Outra amizade que se desfez foi com o advogado Antonio Carlos de Almeida Castro, o Kakay. Como ÉPOCA relatou na edição 751, de 8 de outubro, foi Kakay quem fez a ponte, a pedido de Joaquim, entre ele e José Dirceu, então todo-poderoso no Poder ao lado, o Executivo – a “aproximação com o poder político do momento”. Queria ajuda para confirmar sua indicação ao STF. Na conversa protocolar no andar de cima do restaurante Piantella, Dirceu respondeu que o currículo de Joaquim teria de falar por si. E que, justamente como Joaquim em seu discurso da quinta-feira, era contra esse sistema em que um ministro do Judiciário tinha de pedir apoio a um ministro do Executivo para ser indicado. Dirceu confessara antes ao amigo Kakay que seu desconforto era, inclusive, porque, em tese, ele próprio poderia vir a ser julgado pelo ministro que ajudasse a nomear. Dirceu ajudou Joaquim. E a recíproca não foi verdadeira.

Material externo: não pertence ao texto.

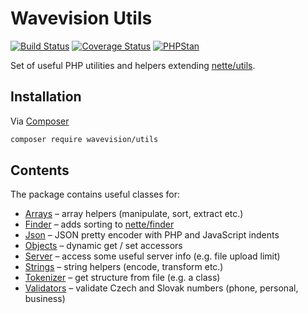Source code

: # Wavevision Utils

[![Build Status](https://travis-ci.org/wavevision/utils.svg?branch=master)](https://travis-ci.org/wavevision/utils)
[![Coverage Status](https://coveralls.io/repos/github/wavevision/utils/badge.svg?branch=master)](https://coveralls.io/github/wavevision/utils?branch=master)
[![PHPStan](https://img.shields.io/badge/style-level%20max-brightgreen.svg?label=phpstan)](https://github.com/phpstan/phpstan)

Set of useful PHP utilities and helpers extending [nette/utils](https://github.com/nette/utils).

## Installation

Via [Composer](https://getcomposer.org)

```bash
composer require wavevision/utils
```

## Contents

The package contains useful classes for:

- [Arrays](./src/Utils/Arrays.php) – array helpers (manipulate, sort, extract etc.)
- [Finder](./src/Utils/Finder.php) – adds sorting to [nette/finder](https://github.com/nette/finder)
- [Json](./src/Utils/Json.php) – JSON pretty encoder with PHP and JavaScript indents
- [Objects](./src/Utils/Objects.php) – dynamic get / set accessors
- [Server](./src/Utils/Server.php) – access some useful server info (e.g. file upload limit)
- [Strings](./src/Utils/Strings.php) – string helpers (encode, transform etc.)
- [Tokenizer](./src/Utils/Tokenizer.php) – get structure from file (e.g. a class)
- [Validators](./src/Utils/Validators.php) – validate Czech and Slovak numbers (phone, personal, business)
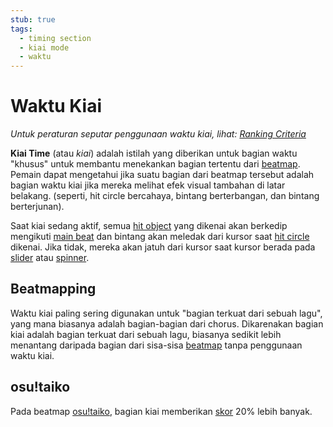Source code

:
 ```yaml
---
stub: true
tags:
  - timing section
  - kiai mode
  - waktu
---
```


# Waktu Kiai

*Untuk peraturan seputar penggunaan waktu kiai, lihat: [Ranking Criteria](/wiki/Ranking_Criteria)*

**Kiai Time** (atau *kiai*) adalah istilah yang diberikan untuk bagian waktu "khusus" untuk membantu menekankan bagian tertentu dari [beatmap](/wiki/Beatmap). Pemain dapat mengetahui jika suatu bagian dari beatmap tersebut adalah bagian waktu kiai jika mereka melihat efek visual tambahan di latar belakang. (seperti, hit circle bercahaya, bintang berterbangan, dan bintang berterjunan).

Saat kiai sedang aktif, semua [hit object](/wiki/Hit_object) yang dikenai akan berkedip mengikuti [main beat](/wiki/Beatmap_Editor/Timing) dan bintang akan meledak dari kursor saat [hit circle](/wiki/Hit_object/Hit_circle) dikenai. Jika tidak, mereka akan jatuh dari kursor saat kursor berada pada [slider](/wiki/Hit_object/Slider) atau [spinner](/wiki/Hit_object/Spinner).

## Beatmapping

Waktu kiai paling sering digunakan untuk "bagian terkuat dari sebuah lagu", yang mana biasanya adalah bagian-bagian dari chorus. Dikarenakan bagian kiai adalah bagian terkuat dari sebuah lagu, biasanya sedikit lebih menantang daripada bagian dari sisa-sisa [beatmap](/wiki/Beatmap) tanpa penggunaan waktu kiai.

## osu!taiko

Pada beatmap [osu!taiko](/wiki/Game_mode/osu!taiko), bagian kiai memberikan [skor](/wiki/Score) 20% lebih banyak.

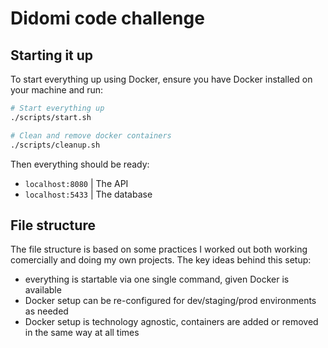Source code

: # Didomi code challenge

## Starting it up

To start everything up using Docker, ensure you have Docker installed on your machine and run:

```sh
# Start everything up
./scripts/start.sh

# Clean and remove docker containers
./scripts/cleanup.sh
```

Then everything should be ready:
- `localhost:8080` | The API
- `localhost:5433` | The database

## File structure

The file structure is based on some practices I worked out both working comercially and doing my own projects. The key ideas behind this setup:

- everything is startable via one single command, given Docker is available
- Docker setup can be re-configured for dev/staging/prod environments as needed
- Docker setup is technology agnostic, containers are added or removed in the same way at all times

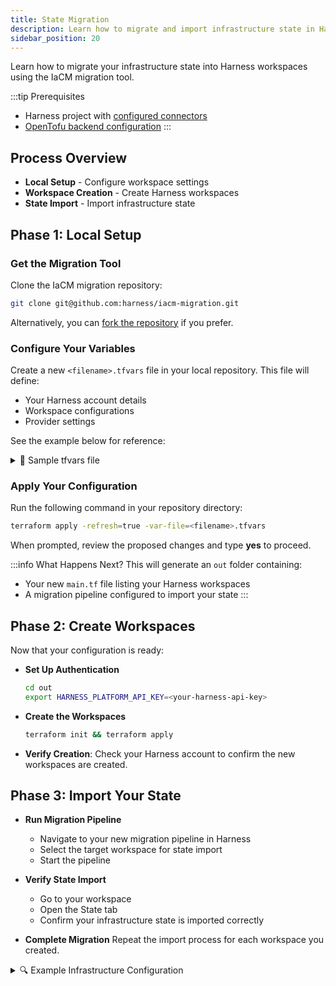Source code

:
 ```yaml
---
title: State Migration
description: Learn how to migrate and import infrastructure state in Harness IaCM workspaces.
sidebar_position: 20
---
```


Learn how to migrate your infrastructure state into Harness workspaces using the IaCM migration tool.

:::tip Prerequisites
- Harness project with [configured connectors](/docs/infra-as-code-management/get-started/#add-connectors)
- [OpenTofu backend configuration](https://opentofu.org/docs/language/settings/backends/configuration/)
:::

## Process Overview
- **Local Setup** - Configure workspace settings
- **Workspace Creation** - Create Harness workspaces
- **State Import** - Import infrastructure state

## Phase 1: Local Setup

### Get the Migration Tool
Clone the IaCM migration repository:
```bash
git clone git@github.com:harness/iacm-migration.git
```
Alternatively, you can [fork the repository](https://github.com/harness/iacm-migration/fork) if you prefer.

### Configure Your Variables
Create a new `<filename>.tfvars` file in your local repository. This file will define:
- Your Harness account details
- Workspace configurations
- Provider settings

See the example below for reference:

<details>
<summary>📝 Sample tfvars file</summary>

```hcl
account_id = "<harness-account-id>"
org = "<harness-org>"
project = "<harness-project>"
default_provisioner_type = "terraform"
default_provisioner_version = "1.5.7"
default_cost_estimation_enabled = true
default_provider_connector = "<cloud-provider-connector-name>"
default_repository_connector = "<git-repo-connector-name>"
workspaces = [
    {
        identifier = "workspace_demo_1"
        repository = "<repo-directory>"
        repository_path = "migration-demo-1"
        repository_branch = "<repo-branch>"
        terraform_variables = [
            {
                key = "instance_type"
                value = "t2.micro"
                value_type = "string"
            }
        ],
    },
    {
        identifier = "workspace_demo_2"
        repository = "<repo-directory>"
        repository_path = "migration-demo-2"
        repository_branch = "<repo-branch>"
        terraform_variables = [
            {
                key = "instance_type"
                value = "t2.micro"
                value_type = "string"
            }
        ],
    },
]
```
</details>

### Apply Your Configuration
Run the following command in your repository directory:
```bash
terraform apply -refresh=true -var-file=<filename>.tfvars
```
When prompted, review the proposed changes and type **yes** to proceed.

:::info What Happens Next?
This will generate an `out` folder containing:
- Your new `main.tf` file listing your Harness workspaces
- A migration pipeline configured to import your state
:::

## Phase 2: Create Workspaces

Now that your configuration is ready:

- **Set Up Authentication**
    ```bash
    cd out
    export HARNESS_PLATFORM_API_KEY=<your-harness-api-key>
    ```

- **Create the Workspaces**
    ```bash
    terraform init && terraform apply
    ```

- **Verify Creation**: Check your Harness account to confirm the new workspaces are created.

## Phase 3: Import Your State

- **Run Migration Pipeline**
    - Navigate to your new migration pipeline in Harness
    - Select the target workspace for state import
    - Start the pipeline

- **Verify State Import**
    - Go to your workspace
    - Open the State tab
    - Confirm your infrastructure state is imported correctly

- **Complete Migration**
    Repeat the import process for each workspace you created.

<details>
<summary>🔍 Example Infrastructure Configuration</summary>

Here's a sample Terraform configuration that sets up an AWS S3 backend with a single AWS resource:

```hcl
terraform {
    backend "s3" {
        bucket = "migration-demo"
        key = "terraform.tfstate"
        region = "us-east-1"
    }
}

provider "aws" {
    region = "us-east-1"
}

resource "aws_instance" "app1" {
    instance_type = var.instance.type
    ami = "ami-0bb7d64eeag57c9a9"
    tags = {
        "team" = "app-team"
        "costcentre" = "engineering"
    }
}
```

:::tip
Make sure your AWS S3 bucket contains these resources before starting the migration to avoid errors.
:::
</details>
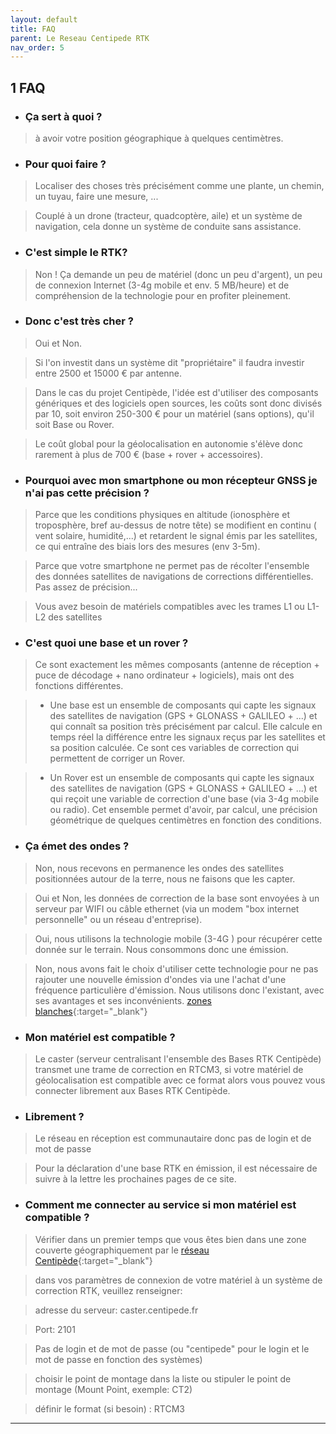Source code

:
 ```yaml
---
layout: default
title: FAQ
parent: Le Reseau Centipede RTK
nav_order: 5
---
```


## 1 FAQ

* ### Ça sert à quoi ?

> à avoir votre position géographique à quelques centimètres.

* ### Pour quoi faire ?

> Localiser des choses très précisément comme une plante, un chemin, un tuyau, faire une mesure, ...

> Couplé à un drone (tracteur, quadcoptère, aile) et un système de navigation, cela donne un système de conduite sans assistance.

* ### C'est simple le RTK?

> Non ! Ça demande un peu de matériel (donc un peu d'argent), un peu de connexion Internet (3-4g mobile et env. 5 MB/heure) et de compréhension de la technologie pour en profiter pleinement.

* ### Donc c'est très cher ?

> Oui et Non.

> Si l'on investit dans un système dit "propriétaire" il faudra investir entre 2500 et 15000 € par antenne.

> Dans le cas du projet Centipède, l'idée est d'utiliser des composants génériques et des logiciels open sources, les coûts sont donc divisés par 10, soit environ 250-300 € pour un matériel (sans options), qu'il soit Base ou Rover.

> Le coût global pour la géolocalisation en autonomie s'élève donc rarement à plus de 700 € (base + rover + accessoires).

* ### Pourquoi avec mon smartphone ou mon récepteur GNSS je n'ai pas cette précision ?

> Parce que les conditions physiques en altitude (ionosphère et troposphère, bref au-dessus de notre tête) se modifient en continu ( vent solaire, humidité,...) et retardent le signal émis par les satellites, ce qui entraîne des biais lors des mesures (env 3-5m).

> Parce que votre smartphone ne permet pas de récolter l'ensemble des données satellites de navigations de corrections différentielles. Pas assez de précision...

> Vous avez besoin de matériels compatibles avec les trames L1 ou L1-L2 des satellites

* ### C'est quoi une base et un rover ?

> Ce sont exactement les mêmes composants (antenne de réception + puce de décodage + nano ordinateur + logiciels), mais ont des fonctions différentes.

> * Une base est un ensemble de composants qui capte les signaux des satellites de navigation (GPS + GLONASS + GALILEO + ...) et qui connaît sa position très précisément par calcul. Elle calcule en temps réel la différence entre les signaux reçus par les satellites et sa position calculée. Ce sont ces variables de correction qui permettent de corriger un Rover.

> * Un Rover est un ensemble de composants qui capte les signaux des satellites de navigation (GPS + GLONASS + GALILEO + ...) et qui reçoit une variable de correction d'une base (via 3-4g mobile ou radio). Cet ensemble permet d'avoir, par calcul, une précision géométrique de quelques centimètres en fonction des conditions.

* ### Ça émet des ondes ?

> Non, nous recevons en permanence les ondes des satellites positionnées autour de la terre, nous ne faisons que les capter.

> Oui et Non, les données de correction de la base sont envoyées à un serveur par WIFI ou câble ethernet (via un modem "box internet personnelle" ou un réseau d'entreprise).

> Oui, nous utilisons la technologie mobile (3-4G ) pour récupérer cette donnée sur le terrain. Nous consommons donc une émission.

> Non, nous avons fait le choix d'utiliser cette technologie pour ne pas rajouter une nouvelle émission d'ondes via une l'achat d'une fréquence particulière d'émission. Nous utilisons donc l'existant, avec ses avantages et ses inconvénients. [zones blanches](https://www.arcep.fr/cartes-et-donnees/nos-publications-chiffrees/observatoire-des-deploiements-mobiles-en-zones-peu-denses/les-deploiements-mobiles-dans-les-zones-peu-denses.html){:target="_blank"}

* ### Mon matériel est compatible ?

> Le caster (serveur centralisant l'ensemble des Bases RTK Centipède) transmet une trame de correction en RTCM3, si votre matériel de géolocalisation est compatible avec ce format alors vous pouvez vous connecter librement aux Bases RTK Centipède.

* ### Librement ?

> Le réseau en réception est communautaire donc pas de login et de mot de passe

> Pour la déclaration d'une base RTK en émission, il est nécessaire de suivre à la lettre les prochaines pages de ce site.

* ### Comment me connecter au service si mon matériel est compatible ?

> Vérifier dans un premier temps que vous êtes bien dans une zone couverte géographiquement par le [réseau Centipède](https://centipede.fr){:target="_blank"}

> dans vos paramètres de connexion de votre matériel à un système de correction RTK, veuillez renseigner:

> adresse du serveur: caster.centipede.fr

> Port: 2101

> Pas de login et de mot de passe (ou "centipede" pour le login et le mot de passe en fonction des systèmes)

> choisir le point de montage dans la liste ou stipuler le point de montage (Mount Point, exemple: CT2)

> définir le format (si besoin) : RTCM3

-----------------------------------------------------------------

Nem mesmo entre os ministros do Supremo Joaquim tem amizades. Pelo contrário. Ali pululam desafetos. É com eles, entretanto, que Joaquim exercerá o poder que acaba de receber: nos debates em plenário, nas decisões técnicas e na diplomacia. Os desafetos foram conquistados ao sabor das altercações nos julgamentos. Com eles, vieram as mágoas – dos ministros, que recebiam a rispidez de Joaquim, e, fora do Supremo, de quem não tinha nem sequer a chance de conversar com ele, caso de advogados, juízes e funcionários. Em alguns casos, a mágoa virou temor, temor de que, dependendo de quem você seja, diálogo não será uma possibilidade com o presidente Joaquim Barbosa.
São sentimentos que renderam episódios traumáticos para a corte. Um deles aconteceu em abril de 2009, quando Joaquim discutia com o ministro Gilmar Mendes, então presidente do STF, uma ação julgada três anos antes. Depois de Joaquim acusar Gilmar de não ser transparente na decisão e de uma réplica de Gilmar dizendo que Joaquim “faltava” às sessões, quando, na verdade, estava de licença médica por causa dos já crônicos problemas na coluna, Joaquim disse: “Vossa Excelência, quando se dirige a mim, não está falando com os seus capangas do Mato Grosso, ministro Gilmar”. A peleja rendeu três anos de distância entre os dois.
Neste ano, Joaquim voltou a expor sua verve belicosa. Desta vez, com o então presidente do STF, Cezar Peluso. Em seus últimos dias na corte, Peluso falou do “temperamento difícil” de Joaquim ao lidar com advogados e colegas. “Ele é uma pessoa insegura. Tenho a impressão que ele tem medo de ser qualificado como arrogante, como alguém que foi para o Supremo não pelos méritos, que ele tem, mas pela cor”, disse Peluso. A resposta de Joaquim veio violenta. Brega, caipira e tirânico foram os adjetivos da réplica. Sobre sua insegurança e seu temperamento de faíscas, Joaquim afirmou: “Alguns brasileiros não negros se acham no direito de tomar certas liberdades com negros. Você já percebeu que eu não permito isso, né?”. Quando Marco Aurélio Mello, um de seus sparrings preferenciais, questionou se Joaquim teria condição de presidir a corte, por causa de seus destemperos, a reação veio por nota à imprensa. “Ao contrário de quem me ofende momentaneamente, jamais me vali ou tirei proveito de relações de natureza familiar”, diz o comunicado. Marco Aurélio é primo distante de Fernando Collor de Mello e foi por ele indicado ao STF.